- **EXERCISE INSTRUCTIONS**
Copy each line of the data below in which the word "huge" can be found.
********
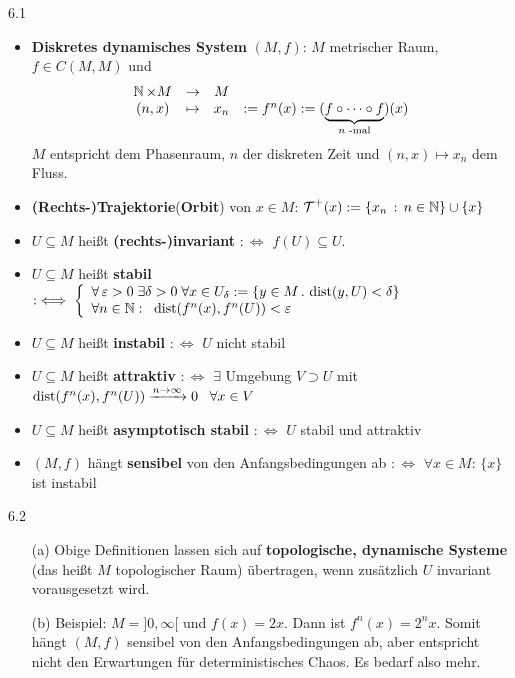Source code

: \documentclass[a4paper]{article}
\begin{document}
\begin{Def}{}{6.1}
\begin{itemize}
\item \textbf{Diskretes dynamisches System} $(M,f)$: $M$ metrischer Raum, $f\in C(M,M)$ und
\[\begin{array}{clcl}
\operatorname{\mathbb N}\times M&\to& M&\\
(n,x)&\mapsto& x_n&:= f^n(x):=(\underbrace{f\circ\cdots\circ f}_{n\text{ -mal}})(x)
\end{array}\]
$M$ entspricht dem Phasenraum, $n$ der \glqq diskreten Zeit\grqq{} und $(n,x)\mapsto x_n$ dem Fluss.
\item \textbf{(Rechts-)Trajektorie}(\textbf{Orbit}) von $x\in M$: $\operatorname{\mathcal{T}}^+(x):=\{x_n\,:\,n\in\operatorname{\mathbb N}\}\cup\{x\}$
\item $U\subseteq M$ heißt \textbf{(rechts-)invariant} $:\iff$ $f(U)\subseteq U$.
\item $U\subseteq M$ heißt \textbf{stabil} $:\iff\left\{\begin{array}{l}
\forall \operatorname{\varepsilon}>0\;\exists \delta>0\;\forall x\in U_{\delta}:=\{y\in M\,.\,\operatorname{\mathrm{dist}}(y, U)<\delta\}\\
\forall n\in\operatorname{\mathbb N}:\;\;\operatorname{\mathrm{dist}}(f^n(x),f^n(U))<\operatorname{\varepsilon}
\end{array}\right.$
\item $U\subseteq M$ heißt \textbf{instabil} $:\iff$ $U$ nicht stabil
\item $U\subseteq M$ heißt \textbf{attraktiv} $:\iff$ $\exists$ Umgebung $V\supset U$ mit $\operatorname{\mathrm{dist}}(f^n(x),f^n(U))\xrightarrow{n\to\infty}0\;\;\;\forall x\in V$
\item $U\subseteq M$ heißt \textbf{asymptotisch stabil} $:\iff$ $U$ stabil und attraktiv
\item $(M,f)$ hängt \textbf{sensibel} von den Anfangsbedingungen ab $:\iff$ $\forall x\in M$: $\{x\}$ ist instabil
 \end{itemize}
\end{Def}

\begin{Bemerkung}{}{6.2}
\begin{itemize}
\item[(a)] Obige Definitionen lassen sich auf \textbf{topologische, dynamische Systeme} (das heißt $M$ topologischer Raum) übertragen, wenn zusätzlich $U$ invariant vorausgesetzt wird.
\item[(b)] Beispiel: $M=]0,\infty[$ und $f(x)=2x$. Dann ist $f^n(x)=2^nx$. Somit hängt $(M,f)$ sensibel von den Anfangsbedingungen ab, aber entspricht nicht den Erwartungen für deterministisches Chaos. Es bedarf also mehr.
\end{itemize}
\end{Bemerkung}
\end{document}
********
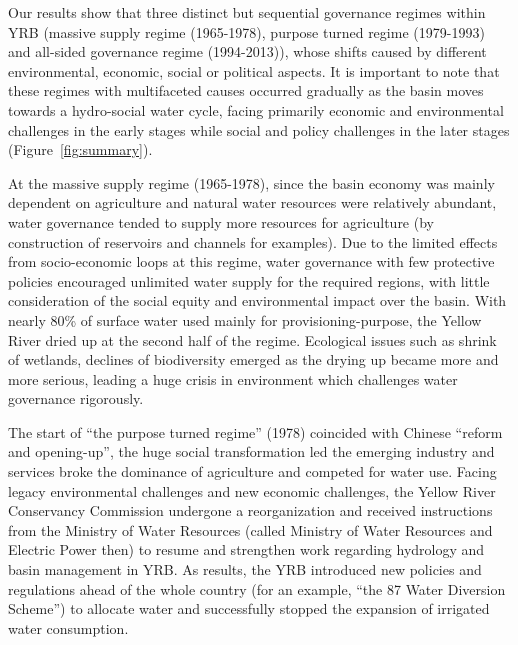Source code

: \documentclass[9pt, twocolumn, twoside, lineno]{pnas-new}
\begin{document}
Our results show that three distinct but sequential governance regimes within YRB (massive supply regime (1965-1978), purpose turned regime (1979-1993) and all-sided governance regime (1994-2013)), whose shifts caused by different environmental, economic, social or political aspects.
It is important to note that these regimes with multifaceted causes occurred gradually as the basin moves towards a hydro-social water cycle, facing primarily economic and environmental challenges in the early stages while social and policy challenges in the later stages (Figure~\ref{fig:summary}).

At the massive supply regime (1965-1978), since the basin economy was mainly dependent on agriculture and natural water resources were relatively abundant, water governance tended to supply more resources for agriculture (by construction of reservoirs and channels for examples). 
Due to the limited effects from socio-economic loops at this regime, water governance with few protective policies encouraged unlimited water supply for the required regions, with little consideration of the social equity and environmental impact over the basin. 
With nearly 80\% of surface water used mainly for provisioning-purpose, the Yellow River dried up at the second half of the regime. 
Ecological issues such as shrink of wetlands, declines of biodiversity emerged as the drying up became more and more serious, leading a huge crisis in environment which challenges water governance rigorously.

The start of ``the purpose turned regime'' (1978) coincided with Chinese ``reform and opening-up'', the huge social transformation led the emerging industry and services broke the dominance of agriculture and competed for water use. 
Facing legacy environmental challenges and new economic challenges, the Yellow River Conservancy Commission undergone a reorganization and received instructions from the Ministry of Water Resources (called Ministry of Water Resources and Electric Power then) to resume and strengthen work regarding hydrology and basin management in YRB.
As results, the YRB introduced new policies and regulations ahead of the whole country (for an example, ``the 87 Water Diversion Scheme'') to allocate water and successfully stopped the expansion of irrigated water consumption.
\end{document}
********
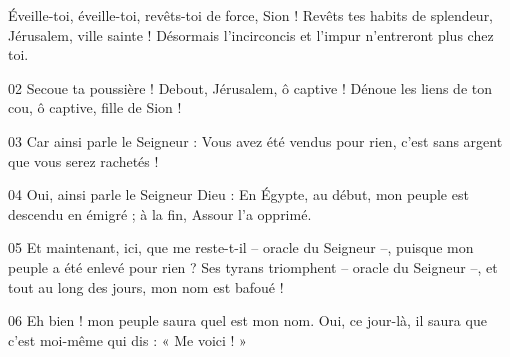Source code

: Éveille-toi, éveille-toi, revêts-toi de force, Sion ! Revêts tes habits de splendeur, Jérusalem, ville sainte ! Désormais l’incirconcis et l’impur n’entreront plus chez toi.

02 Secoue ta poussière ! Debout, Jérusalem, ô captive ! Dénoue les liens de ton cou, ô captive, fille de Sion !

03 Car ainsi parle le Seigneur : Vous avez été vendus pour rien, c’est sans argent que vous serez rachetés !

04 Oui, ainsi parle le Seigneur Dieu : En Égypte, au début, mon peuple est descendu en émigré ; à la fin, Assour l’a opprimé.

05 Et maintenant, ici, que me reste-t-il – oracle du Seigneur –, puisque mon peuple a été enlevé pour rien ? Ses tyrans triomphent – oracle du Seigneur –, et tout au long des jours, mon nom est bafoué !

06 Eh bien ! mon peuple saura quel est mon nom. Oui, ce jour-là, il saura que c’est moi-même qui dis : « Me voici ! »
********
- **EXERCISE ANSWER**
Ecological issues such as shrink of wetlands, declines of biodiversity emerged as the drying up became more and more serious, leading a huge crisis in environment which challenges water governance rigorously.
The start of ``the purpose turned regime'' (1978) coincided with Chinese ``reform and opening-up'', the huge social transformation led the emerging industry and services broke the dominance of agriculture and competed for water use. 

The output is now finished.